Switchback testing avoids the issue of uneven cohort splitting, but it does not completely eliminate the potential impact of time differences between control and treatment periods. To mitigate the risk of results being affected by coincidental timing, one strategy is to extend the duration of the experiments. Another approach is to run concurrent experiments on two cohorts with reversed control/treatment schedules and then pool the data for analysis.

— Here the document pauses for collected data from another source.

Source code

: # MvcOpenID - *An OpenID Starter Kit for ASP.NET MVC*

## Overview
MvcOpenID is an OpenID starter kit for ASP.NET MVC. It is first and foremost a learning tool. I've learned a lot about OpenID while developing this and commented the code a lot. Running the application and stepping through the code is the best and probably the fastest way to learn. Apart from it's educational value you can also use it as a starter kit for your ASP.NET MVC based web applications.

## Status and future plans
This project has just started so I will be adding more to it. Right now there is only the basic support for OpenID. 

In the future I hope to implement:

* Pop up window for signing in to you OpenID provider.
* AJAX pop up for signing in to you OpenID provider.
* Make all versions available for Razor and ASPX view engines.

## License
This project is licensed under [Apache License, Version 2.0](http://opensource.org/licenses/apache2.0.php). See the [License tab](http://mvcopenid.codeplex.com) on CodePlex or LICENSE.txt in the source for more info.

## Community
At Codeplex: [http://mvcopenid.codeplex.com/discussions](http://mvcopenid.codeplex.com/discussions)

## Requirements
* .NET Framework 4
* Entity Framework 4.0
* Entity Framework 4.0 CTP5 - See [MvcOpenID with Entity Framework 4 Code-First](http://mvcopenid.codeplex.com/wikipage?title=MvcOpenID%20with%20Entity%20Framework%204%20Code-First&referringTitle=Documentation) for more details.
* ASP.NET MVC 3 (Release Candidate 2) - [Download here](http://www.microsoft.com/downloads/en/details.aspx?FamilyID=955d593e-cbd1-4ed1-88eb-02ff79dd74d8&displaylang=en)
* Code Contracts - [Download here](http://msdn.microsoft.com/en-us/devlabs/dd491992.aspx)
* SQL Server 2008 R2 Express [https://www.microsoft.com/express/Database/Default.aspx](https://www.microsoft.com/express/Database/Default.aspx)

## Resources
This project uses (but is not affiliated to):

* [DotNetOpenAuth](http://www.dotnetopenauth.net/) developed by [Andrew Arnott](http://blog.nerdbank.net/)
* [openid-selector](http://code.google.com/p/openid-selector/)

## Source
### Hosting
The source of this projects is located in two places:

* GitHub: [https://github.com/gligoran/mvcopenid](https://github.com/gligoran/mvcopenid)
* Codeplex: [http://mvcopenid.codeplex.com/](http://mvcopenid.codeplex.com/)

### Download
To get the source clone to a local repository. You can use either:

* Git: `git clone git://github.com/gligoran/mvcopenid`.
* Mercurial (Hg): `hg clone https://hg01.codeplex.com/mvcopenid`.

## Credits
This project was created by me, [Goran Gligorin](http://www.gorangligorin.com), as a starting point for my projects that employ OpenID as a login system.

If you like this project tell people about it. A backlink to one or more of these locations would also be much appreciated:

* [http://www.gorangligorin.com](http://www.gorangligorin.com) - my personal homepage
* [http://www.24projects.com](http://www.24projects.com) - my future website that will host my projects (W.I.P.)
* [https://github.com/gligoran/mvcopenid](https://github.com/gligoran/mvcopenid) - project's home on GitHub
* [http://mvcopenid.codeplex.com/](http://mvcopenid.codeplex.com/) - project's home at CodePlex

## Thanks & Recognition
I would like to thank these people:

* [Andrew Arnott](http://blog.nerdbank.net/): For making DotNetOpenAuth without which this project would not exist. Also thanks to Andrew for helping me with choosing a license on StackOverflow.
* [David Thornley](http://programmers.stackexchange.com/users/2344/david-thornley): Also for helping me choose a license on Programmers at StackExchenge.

We carried out an experiment to evaluate the effectiveness of global optimization across a large group of stores with a shared budget constraint. The control group utilized a greedy approach, optimizing decisions for each individual store, whereas the treatment group applied the global optimization method discussed earlier. Under this holistic optimization strategy, not every store receives the decision that would maximize its individual outcome, but it prevents marketing pauses due to overspending. This approach is particularly effective when budget constraints are tight. In our experiment, where the total discount could not exceed 30% of revenue, we observed a statistically significant increase of 7% in total order volume for the treatment group compared to the control group.
Continuous monitoring
Beyond online testing, which is designed for controlled experiments to validate system improvements, we also establish continuous monitoring of the production system to gauge the efficacy of marketing decisions. A key metric we monitor is the "incremental gain attributable to marketing," which we calculate by comparing scenarios with and without marketing at an aggregate level over a rolling window. Within a rolling window, we calculate the ratio of revenue between days with promotions and days without promotions. We expect that revenue on promotional days will be higher than on non-promotional days, hence the ratio should remain above 1.

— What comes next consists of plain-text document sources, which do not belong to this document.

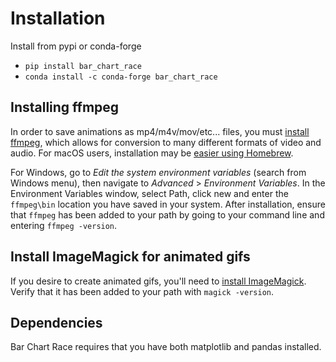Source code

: # Installation

Install from pypi or conda-forge

* `pip install bar_chart_race`
* `conda install -c conda-forge bar_chart_race`

## Installing ffmpeg

In order to save animations as mp4/m4v/mov/etc... files, you must [install ffmpeg][0], which allows for conversion to many different formats of video and audio. For macOS users, installation may be [easier using Homebrew][2].

For Windows, go to *Edit the system environment variables* (search from Windows menu), then navigate to *Advanced* > *Environment Variables*. In the Environment Variables window, select Path, click new and enter the `ffmpeg\bin` location you have saved in your system.
After installation, ensure that `ffmpeg` has been added to your path by going to your command line and entering `ffmpeg -version`.

## Install ImageMagick for animated gifs

If you desire to create animated gifs, you'll need to [install ImageMagick][1]. Verify that it has been added to your path with `magick -version`.

## Dependencies

Bar Chart Race requires that you have both matplotlib and pandas installed.

[0]: https://www.ffmpeg.org/download.html
[1]: https://imagemagick.org/
[2]: https://trac.ffmpeg.org/wiki/CompilationGuide/macOS#ffmpegthroughHomebrew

If the benefits of marketing-led scenarios begin to diminish relative to non-marketed ones, we initiate a human-led investigation to identify potential system bugs or sudden shifts in market conditions. Fortunately, our experience thus far has demonstrated a consistent uplift from marketing efforts between 10% to 20%.
Conclusion
In this post, we discussed the development of Otter Marketing, a tool designed to help restaurant owners navigate online marketing across various platforms to maximize their budget's efficacy. Utilizing predictive models and optimization solvers, the system determines the most effective action from tens of thousands of possibilities each day. With our online testing and monitoring frameworks, we ensure that the benefits of marketing are tangible and significant, guaranteeing that our customers' promotional dollars are effectively utilized.